改正の4つのポイント
(本記事は、2022年12月16日に発表された「令和5年度税制改正大綱」に基づくものです。)
令和5年度の税制改正大綱で、2024年1月以降のNISA制度の改正が発表されました。改正の主なポイントは次の4つです。
(1)制度は恒久化
現行のNISAは、一般NISAが2023年まで、つみたてNISAが2042年までとなっていましたが、2024年1月以降はどちらも恒久化される(期限なし)ことになりました。
(2)つみたてNISAと一般NISAの併用が可能に
現行では、つみたてNISAと一般NISAはどちらかを選択しなければなりませんでしたが、2024年1月以降は併用することができます。
(3)年間非課税投資枠は大幅に増額
年間の非課税投資枠も大幅に増額されます。つみたて投資枠(現在のつみたてNISA)が40万円から120万円に、成長投資枠(現在の一般NISA)は120万円が240万円になります。なお、改正後はつみたて投資枠と成長投資枠の併用が可能になるので、合計で、年間360万円まで投資枠が広がります。
(4)一生涯の非課税枠が新設
一生涯にわたる非課税限度額1,800万円が新たに設定されます。このうち、成長投資枠の非課税限度額は1,200万円です。一生涯の非課税枠は取得価額で管理され、一部を売却して非課税限度額の枠が空けば、改めてこの非課税枠を利用することができます。

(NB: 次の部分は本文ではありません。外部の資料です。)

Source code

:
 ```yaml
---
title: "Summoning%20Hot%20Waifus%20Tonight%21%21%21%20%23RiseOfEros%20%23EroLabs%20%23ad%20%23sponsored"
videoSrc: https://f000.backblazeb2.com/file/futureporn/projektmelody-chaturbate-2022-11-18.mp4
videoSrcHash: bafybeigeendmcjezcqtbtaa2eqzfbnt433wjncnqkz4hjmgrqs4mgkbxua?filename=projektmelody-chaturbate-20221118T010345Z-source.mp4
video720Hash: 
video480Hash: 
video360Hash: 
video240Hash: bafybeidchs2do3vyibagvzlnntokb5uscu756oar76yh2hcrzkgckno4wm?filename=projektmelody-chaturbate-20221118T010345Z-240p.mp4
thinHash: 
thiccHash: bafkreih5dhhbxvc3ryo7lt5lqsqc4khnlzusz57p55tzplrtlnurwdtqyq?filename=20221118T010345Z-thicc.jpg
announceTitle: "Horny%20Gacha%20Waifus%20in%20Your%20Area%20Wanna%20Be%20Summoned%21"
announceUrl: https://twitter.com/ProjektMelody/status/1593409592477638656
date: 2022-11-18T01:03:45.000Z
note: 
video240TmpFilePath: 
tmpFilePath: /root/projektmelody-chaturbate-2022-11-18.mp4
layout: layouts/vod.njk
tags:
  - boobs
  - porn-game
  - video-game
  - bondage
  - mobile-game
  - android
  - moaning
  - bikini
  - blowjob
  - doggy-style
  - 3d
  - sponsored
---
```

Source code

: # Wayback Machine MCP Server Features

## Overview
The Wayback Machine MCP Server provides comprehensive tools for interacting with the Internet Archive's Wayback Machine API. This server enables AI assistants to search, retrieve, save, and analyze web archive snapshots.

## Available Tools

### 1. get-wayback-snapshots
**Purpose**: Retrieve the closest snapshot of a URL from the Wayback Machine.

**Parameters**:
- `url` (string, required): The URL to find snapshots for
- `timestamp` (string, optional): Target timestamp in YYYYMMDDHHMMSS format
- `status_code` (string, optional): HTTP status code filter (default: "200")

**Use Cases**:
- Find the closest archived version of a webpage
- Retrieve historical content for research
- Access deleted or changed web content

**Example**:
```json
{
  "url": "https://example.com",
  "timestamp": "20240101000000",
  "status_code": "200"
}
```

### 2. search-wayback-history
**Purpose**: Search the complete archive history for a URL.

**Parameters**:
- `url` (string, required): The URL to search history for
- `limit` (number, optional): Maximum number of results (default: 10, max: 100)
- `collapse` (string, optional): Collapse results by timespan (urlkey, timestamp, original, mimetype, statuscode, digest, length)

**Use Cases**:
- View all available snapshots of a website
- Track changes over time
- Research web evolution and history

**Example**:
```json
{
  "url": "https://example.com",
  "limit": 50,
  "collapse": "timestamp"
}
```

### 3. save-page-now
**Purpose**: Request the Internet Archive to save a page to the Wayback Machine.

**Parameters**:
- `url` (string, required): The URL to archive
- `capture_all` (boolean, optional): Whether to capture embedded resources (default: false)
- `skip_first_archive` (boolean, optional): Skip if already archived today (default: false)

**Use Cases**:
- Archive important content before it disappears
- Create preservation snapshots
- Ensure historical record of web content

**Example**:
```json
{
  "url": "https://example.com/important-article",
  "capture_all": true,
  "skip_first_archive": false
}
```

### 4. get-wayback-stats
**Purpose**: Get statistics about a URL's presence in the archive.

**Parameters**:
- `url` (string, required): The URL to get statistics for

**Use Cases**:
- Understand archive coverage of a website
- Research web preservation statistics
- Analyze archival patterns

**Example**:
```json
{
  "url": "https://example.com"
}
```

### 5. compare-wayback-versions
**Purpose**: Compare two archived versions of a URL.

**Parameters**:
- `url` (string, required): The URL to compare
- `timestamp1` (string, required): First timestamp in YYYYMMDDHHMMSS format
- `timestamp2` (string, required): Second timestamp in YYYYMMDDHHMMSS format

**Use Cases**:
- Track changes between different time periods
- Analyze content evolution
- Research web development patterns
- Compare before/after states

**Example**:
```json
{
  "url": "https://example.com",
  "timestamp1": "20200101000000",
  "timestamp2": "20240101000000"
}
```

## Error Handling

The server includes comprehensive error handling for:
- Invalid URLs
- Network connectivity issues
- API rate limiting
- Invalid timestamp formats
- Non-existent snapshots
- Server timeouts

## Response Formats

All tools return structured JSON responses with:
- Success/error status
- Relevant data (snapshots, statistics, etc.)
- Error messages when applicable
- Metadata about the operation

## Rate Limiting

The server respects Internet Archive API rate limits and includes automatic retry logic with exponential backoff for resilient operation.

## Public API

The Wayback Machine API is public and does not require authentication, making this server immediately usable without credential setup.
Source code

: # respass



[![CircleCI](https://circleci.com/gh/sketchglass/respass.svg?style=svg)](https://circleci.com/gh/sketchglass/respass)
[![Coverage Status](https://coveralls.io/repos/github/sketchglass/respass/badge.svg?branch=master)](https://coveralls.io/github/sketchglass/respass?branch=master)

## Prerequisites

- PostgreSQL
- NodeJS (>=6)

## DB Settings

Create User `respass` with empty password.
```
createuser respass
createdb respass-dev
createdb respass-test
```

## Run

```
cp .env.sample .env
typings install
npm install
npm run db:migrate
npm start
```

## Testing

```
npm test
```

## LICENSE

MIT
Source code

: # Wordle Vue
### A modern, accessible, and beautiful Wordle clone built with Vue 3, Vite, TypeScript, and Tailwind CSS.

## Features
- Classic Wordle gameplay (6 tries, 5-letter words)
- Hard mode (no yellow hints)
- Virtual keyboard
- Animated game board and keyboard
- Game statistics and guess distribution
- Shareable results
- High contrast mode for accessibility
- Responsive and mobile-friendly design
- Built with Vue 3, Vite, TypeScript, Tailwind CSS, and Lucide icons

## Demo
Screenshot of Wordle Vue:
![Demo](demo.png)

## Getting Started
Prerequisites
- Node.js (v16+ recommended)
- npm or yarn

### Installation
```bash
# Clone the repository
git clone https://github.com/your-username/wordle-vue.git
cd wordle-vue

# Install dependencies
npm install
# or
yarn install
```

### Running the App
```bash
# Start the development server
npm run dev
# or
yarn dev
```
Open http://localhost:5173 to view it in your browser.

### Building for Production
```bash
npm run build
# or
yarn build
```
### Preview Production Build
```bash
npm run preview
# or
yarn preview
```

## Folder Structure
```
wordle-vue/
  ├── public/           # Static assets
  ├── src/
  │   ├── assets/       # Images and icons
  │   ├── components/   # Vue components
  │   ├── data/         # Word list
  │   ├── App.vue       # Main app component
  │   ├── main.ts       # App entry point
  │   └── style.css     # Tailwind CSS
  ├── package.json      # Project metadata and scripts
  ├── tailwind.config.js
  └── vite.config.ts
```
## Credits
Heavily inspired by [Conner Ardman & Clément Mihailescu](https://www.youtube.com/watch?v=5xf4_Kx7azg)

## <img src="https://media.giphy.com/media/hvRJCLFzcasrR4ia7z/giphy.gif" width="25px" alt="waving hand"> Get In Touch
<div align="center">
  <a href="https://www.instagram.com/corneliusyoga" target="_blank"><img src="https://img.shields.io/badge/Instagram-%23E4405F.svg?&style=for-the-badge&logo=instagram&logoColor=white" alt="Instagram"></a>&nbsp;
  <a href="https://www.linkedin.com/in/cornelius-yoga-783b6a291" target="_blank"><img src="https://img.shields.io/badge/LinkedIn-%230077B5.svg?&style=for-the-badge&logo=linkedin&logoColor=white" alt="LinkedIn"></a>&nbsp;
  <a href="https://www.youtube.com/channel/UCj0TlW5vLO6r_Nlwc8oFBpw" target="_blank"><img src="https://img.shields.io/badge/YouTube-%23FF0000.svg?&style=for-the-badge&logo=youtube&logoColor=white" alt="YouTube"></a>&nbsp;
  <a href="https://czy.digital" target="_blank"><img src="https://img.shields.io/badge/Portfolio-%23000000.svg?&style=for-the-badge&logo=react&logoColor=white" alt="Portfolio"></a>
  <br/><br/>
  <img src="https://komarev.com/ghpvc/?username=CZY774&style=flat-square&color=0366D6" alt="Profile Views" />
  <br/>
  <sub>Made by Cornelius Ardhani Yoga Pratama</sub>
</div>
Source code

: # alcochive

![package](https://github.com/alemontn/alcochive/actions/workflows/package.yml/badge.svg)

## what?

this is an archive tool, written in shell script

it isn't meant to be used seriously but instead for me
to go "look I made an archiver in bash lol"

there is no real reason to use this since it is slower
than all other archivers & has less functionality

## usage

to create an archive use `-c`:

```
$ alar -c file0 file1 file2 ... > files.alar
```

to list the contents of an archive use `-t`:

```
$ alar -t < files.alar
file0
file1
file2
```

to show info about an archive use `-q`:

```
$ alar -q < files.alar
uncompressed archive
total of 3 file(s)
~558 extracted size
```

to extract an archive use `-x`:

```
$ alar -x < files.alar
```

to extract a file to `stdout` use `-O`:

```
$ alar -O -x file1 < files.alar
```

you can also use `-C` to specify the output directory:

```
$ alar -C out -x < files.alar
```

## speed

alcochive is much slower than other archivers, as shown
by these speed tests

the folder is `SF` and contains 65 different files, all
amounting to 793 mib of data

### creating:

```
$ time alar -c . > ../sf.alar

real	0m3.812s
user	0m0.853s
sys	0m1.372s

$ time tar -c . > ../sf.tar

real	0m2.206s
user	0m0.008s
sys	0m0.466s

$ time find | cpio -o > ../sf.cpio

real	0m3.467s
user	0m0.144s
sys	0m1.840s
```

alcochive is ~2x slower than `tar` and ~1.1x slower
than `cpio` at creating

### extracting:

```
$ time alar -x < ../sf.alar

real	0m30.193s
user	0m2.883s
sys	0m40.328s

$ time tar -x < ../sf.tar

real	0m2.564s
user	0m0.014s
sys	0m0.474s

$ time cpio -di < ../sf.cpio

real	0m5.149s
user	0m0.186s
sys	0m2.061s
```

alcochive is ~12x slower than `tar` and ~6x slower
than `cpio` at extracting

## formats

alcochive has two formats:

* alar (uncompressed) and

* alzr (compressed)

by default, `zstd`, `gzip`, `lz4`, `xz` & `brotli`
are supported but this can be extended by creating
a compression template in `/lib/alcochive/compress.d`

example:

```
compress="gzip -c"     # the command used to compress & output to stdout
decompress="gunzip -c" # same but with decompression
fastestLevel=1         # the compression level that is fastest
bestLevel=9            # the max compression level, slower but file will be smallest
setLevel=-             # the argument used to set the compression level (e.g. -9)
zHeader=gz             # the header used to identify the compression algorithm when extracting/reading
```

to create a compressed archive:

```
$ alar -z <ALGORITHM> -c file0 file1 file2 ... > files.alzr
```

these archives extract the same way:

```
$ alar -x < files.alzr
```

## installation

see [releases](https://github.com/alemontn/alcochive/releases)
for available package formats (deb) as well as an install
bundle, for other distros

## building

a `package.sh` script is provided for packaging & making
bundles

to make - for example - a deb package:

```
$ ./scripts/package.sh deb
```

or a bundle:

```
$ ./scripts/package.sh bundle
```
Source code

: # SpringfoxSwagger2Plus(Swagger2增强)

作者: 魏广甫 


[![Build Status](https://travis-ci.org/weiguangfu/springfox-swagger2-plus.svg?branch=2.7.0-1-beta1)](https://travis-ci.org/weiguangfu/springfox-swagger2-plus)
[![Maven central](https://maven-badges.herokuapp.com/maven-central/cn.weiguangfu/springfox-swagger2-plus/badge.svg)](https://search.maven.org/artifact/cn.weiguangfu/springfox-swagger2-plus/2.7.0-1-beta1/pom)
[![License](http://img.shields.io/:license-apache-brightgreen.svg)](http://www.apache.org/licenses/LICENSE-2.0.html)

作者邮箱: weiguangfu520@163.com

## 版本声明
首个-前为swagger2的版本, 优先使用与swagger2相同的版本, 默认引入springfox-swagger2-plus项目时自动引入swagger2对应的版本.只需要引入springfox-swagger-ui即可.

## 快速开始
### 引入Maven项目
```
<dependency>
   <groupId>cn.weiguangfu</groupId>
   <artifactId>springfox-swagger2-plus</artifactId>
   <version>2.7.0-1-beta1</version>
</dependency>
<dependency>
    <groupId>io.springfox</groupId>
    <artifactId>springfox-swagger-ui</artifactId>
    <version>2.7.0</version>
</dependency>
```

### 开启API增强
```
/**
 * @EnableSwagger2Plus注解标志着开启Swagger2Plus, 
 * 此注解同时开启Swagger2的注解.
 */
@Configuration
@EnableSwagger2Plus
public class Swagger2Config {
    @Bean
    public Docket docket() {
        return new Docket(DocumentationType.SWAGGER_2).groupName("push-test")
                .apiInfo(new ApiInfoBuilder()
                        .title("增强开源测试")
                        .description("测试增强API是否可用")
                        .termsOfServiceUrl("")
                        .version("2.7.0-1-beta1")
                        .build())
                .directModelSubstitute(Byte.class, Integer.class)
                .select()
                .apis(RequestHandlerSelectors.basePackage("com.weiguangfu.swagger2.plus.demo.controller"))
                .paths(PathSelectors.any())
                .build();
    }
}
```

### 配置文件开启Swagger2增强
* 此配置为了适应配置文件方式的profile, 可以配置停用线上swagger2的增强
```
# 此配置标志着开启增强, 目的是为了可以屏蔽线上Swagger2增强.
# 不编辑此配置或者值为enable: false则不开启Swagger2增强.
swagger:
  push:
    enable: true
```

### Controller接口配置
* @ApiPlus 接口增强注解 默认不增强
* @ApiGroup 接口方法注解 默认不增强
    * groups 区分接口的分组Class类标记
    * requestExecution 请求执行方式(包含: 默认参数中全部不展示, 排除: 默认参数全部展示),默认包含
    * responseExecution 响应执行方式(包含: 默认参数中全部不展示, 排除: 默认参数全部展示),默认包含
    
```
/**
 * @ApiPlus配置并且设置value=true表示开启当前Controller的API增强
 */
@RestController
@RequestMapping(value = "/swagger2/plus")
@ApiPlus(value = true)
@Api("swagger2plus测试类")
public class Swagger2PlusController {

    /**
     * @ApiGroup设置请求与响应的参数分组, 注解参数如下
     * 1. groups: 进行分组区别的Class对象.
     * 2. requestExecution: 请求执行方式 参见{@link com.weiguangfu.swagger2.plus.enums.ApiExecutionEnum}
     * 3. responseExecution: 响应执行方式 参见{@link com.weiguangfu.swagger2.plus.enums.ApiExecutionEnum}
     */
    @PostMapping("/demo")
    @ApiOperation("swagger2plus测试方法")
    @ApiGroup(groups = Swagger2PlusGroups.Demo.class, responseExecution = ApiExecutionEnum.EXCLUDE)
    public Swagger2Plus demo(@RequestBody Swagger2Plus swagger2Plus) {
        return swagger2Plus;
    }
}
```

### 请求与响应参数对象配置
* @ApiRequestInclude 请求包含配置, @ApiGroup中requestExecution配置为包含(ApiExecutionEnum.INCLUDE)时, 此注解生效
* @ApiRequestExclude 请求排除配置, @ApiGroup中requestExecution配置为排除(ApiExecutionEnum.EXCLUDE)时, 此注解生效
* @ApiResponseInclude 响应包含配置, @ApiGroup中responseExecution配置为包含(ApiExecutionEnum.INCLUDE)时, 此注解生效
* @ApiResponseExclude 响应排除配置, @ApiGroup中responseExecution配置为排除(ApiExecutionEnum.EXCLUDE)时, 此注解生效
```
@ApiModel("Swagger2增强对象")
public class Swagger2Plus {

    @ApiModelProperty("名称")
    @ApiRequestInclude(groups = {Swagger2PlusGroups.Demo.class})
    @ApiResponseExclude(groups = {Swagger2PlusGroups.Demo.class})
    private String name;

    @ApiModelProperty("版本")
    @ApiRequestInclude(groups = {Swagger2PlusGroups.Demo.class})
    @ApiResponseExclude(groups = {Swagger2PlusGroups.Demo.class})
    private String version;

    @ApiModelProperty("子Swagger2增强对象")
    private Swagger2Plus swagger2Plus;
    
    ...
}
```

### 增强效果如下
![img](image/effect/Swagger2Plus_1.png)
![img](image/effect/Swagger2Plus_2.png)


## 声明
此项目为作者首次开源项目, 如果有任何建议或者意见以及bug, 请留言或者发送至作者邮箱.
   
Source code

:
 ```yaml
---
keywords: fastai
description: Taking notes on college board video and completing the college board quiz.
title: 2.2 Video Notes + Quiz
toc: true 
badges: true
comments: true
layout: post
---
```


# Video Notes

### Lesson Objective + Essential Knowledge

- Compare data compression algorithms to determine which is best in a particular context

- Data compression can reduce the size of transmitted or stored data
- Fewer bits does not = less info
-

なお、この非課税限度額は2024年1月以降の枠となり、現行NISAから新しいNISAに移行はせず、別枠での扱いとなります。
<2024年からのNISA改正内容>
改正によるメリットは?
この改正により、利用する私たちにはどのようなメリットがあるでしょうか?
まず、NISA制度が恒久化されたことにより、「終わり」を意識する必要がなくなりました。特に一般NISAは期限が5年であったため、非課税期間中に売却するかロールオーバーという形で繰り越すかの選択が必要でしたが、改正後は売却時期については自分のペースで決めることができます。
また、つみたて投資枠と成長投資枠の両方を使用することができるので、どちらを選択するか迷わずにすみます。例えばアクティブ型とインデックス型のどちらも使いながら、非課税枠の中で、長期で積み立てを行うということも可能になります。
年間の非課税投資枠も拡大されました。毎月決まった金額を積み立てるだけでなく、ボーナスが多かった、まとまった金額を相続した、退職金が入った、などで、一時的に投資する金額を増やせる場合にも活用できそうです。
2023年は現行NISAの制度のままですので、つみたてNISAであれば年間40万円、20年間が非課税枠です。2024年以降のNISAとは別枠ですので、これからNISAを始めてみたいという方は、2024年を待つことなく、始めてみてはいかがでしょうか?